BEGIN
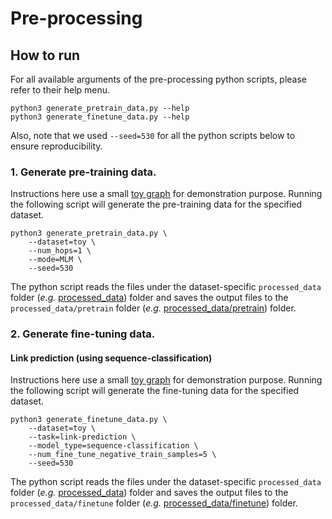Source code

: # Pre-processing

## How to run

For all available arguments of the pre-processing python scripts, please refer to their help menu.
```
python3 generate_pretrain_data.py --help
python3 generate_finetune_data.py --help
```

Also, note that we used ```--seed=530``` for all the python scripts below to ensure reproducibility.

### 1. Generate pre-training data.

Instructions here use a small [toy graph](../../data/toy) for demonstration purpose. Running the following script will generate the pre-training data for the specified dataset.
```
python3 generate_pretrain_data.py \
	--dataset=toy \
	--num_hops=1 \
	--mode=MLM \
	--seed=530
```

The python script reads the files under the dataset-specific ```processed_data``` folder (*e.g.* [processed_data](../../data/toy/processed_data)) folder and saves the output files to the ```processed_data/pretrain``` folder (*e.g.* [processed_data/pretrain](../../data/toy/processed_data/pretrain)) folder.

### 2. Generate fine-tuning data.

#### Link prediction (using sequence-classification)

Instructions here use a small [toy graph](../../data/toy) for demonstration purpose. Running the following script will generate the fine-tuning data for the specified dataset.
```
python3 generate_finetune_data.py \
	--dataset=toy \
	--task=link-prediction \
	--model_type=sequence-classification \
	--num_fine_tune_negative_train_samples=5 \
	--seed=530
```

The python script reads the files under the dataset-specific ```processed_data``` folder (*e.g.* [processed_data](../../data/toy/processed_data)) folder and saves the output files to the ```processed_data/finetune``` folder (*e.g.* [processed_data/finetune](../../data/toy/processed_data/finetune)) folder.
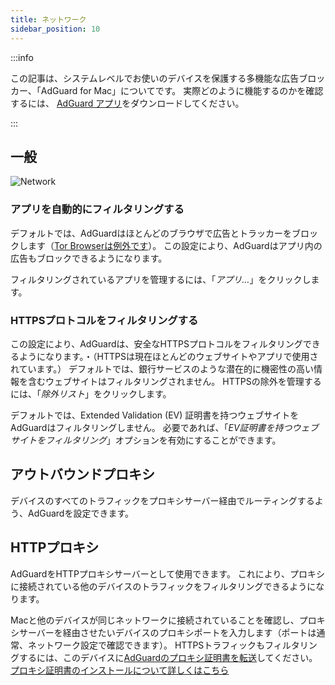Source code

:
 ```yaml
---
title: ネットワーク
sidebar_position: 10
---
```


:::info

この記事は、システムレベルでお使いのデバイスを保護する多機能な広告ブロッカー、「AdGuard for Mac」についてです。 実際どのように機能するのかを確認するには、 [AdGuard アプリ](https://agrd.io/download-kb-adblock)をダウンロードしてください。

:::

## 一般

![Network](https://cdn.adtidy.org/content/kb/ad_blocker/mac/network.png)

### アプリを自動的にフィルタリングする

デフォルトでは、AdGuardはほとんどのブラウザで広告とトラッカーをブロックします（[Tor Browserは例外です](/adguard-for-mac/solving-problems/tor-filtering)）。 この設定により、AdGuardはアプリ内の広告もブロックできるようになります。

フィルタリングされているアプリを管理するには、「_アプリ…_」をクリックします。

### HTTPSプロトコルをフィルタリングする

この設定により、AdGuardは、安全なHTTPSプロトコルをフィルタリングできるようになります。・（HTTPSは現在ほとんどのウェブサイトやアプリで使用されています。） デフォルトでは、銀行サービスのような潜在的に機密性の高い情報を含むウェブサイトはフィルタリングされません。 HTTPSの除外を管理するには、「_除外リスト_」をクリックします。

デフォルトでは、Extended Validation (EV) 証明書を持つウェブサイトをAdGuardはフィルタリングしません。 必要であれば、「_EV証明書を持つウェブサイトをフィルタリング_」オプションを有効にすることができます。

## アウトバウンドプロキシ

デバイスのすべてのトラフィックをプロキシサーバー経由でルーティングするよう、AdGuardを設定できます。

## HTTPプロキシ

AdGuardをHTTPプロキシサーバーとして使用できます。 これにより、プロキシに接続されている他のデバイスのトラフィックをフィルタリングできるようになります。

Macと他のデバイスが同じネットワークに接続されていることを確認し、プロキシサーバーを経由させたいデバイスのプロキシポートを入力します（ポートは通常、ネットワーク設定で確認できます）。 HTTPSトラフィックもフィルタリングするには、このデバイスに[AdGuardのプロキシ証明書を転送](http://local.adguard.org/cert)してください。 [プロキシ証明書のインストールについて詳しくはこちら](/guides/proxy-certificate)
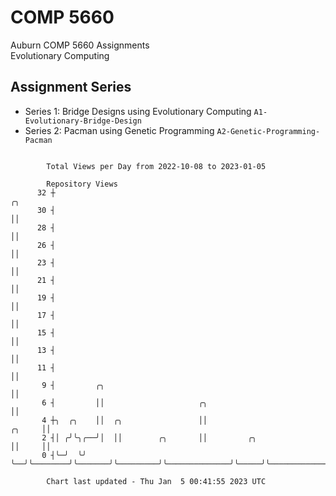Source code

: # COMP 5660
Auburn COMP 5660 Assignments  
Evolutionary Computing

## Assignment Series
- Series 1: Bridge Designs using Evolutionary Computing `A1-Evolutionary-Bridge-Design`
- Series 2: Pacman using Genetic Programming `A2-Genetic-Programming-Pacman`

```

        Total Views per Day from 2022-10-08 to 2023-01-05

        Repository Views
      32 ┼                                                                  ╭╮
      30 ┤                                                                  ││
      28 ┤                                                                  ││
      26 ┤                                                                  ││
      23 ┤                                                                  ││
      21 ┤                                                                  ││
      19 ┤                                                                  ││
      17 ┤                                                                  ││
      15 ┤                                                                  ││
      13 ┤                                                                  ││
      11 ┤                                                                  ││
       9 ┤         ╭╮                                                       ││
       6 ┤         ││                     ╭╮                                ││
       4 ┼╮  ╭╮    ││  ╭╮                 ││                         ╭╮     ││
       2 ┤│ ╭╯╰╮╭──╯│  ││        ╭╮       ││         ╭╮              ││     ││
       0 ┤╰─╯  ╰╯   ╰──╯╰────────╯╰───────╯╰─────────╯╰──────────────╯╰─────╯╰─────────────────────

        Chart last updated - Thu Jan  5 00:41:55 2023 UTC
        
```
END
**WHAT TO PRODUCE:** How many lines in the material contain the string "sequence"? Give the number alone.

**WRITTEN RESPONSE:** 2